Saved data entries:
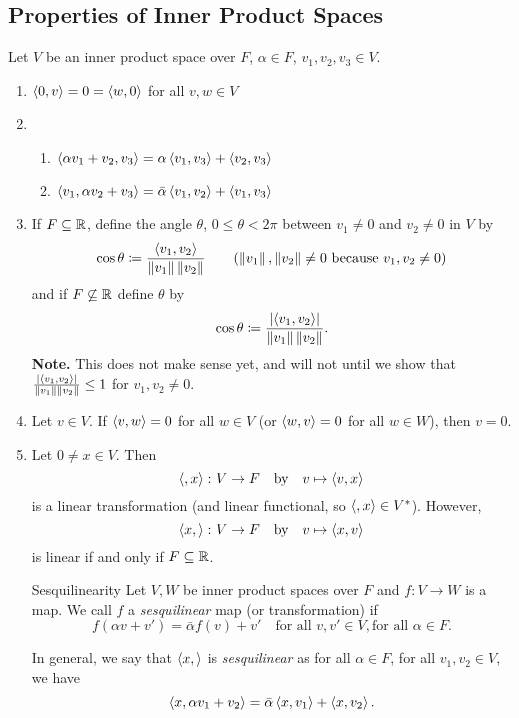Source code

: \documentclass[class=article, crop=false]{standalone}
\begin{document}
  \subsection{Properties of Inner Product Spaces}
  Let $V$ be an inner product space over $F$, $\alpha\in F$, $v_1,v_2,v_3\in V$.
  \begin{enumerate}[label=(\alph*)]
    \item $\left\langle 0,v \right\rangle=0=\left\langle w,0 \right\rangle$ for all $v,w\in V$
    \item 
    \begin{enumerate}[label=\roman*.]
      \item $\left\langle \alpha v_1+v_2,v_3 \right\rangle = \alpha \left\langle v_1,v_3 \right\rangle+\left\langle v_2,v_3 \right\rangle$
      \item $\left\langle v_1, \alpha v_2 + v_3 \right\rangle = \bar{\alpha}\left\langle v_1,v_2 \right\rangle+ \left\langle v_1,v_3 \right\rangle$
    \end{enumerate}
    \item If $F\subseteq\mathbb{R}$, define the angle $\theta$, $0\leq \theta < 2\pi$ between $v_1\neq 0$ and $v_2\neq 0$ in $V$ by
    \[
      \cos\theta\ceq \frac{\tup{v_1,v_2}}{\norm{v_1}\norm{v_2}} \tag{$\norm{v_1},\norm{v_2}\neq 0$ because $v_1,v_2\neq 0$}
    \]
    and if $F\not\subseteq\mathbb{R}$ define $\theta$ by
    \[
      \cos\theta\coloneqq \frac{\left\lvert \left\langle v_1,v_2 \right\rangle \right\rvert}{\left\lVert v_1\right\rVert\left\lVert v_2\right\rVert}.
    \]
    \textbf{Note.} This does not make sense yet, and will not until we show that $\frac{\left\lvert \left\langle v_1,v_2 \right\rangle \right\rvert}{\left\lVert v_1\right\rVert\left\lVert v_2\right\rVert}\leq 1$ for $v_1,v_2\neq 0$.
    \item Let $v\in V$. If $\left\langle v,w \right\rangle=0$ for all $w\in V$ (or $\left\langle w,v \right\rangle = 0$ for all $w\in W$), then $v=0$.
    \item Let $0\neq x\in V$. Then
    \[
      \left\langle ,x \right\rangle\colon V\to F \quad \text{by}\quad v\mapsto \left\langle v, x \right\rangle
    \]
    is a linear transformation (and linear functional, so $\left\langle ,x \right\rangle\in V^*$). However, 
    \[
      \left\langle x, \right\rangle\colon V\to F \quad \text{by}\quad v\mapsto \left\langle x, v \right\rangle
    \]
    is linear if and only if $F\subseteq\mathbb{R}$. 
    \begin{definition}{Sesquilinearity}
      Let $V, W$ be inner product spaces over $F$ and $f\colon V\to W$ is a map. We call $f$ a \emph{sesquilinear} map (or transformation) if 
      \[
        f(\alpha v + v') = \bar{\alpha}f(v) + v' \quad \text{for all }v,v'\in V, \text{for all }\alpha\in F.
      \] 
    \end{definition}
    In general, we say that $\left\langle x, \right\rangle$ is \emph{sesquilinear} as for all $\alpha\in F$, for all $v_1,v_2\in V$, we have
    \[
      \left\langle x,\alpha v_1+v_2 \right\rangle = \bar{\alpha}\left\langle x, v_1 \right\rangle +\left\langle x, v_2 \right\rangle.
    \]
  \end{enumerate}
\end{document}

> **YOUR TASK**
Give the number of lines in the entries that contain "rvert", and add nothing.

> **YOUR SOLUTION**
2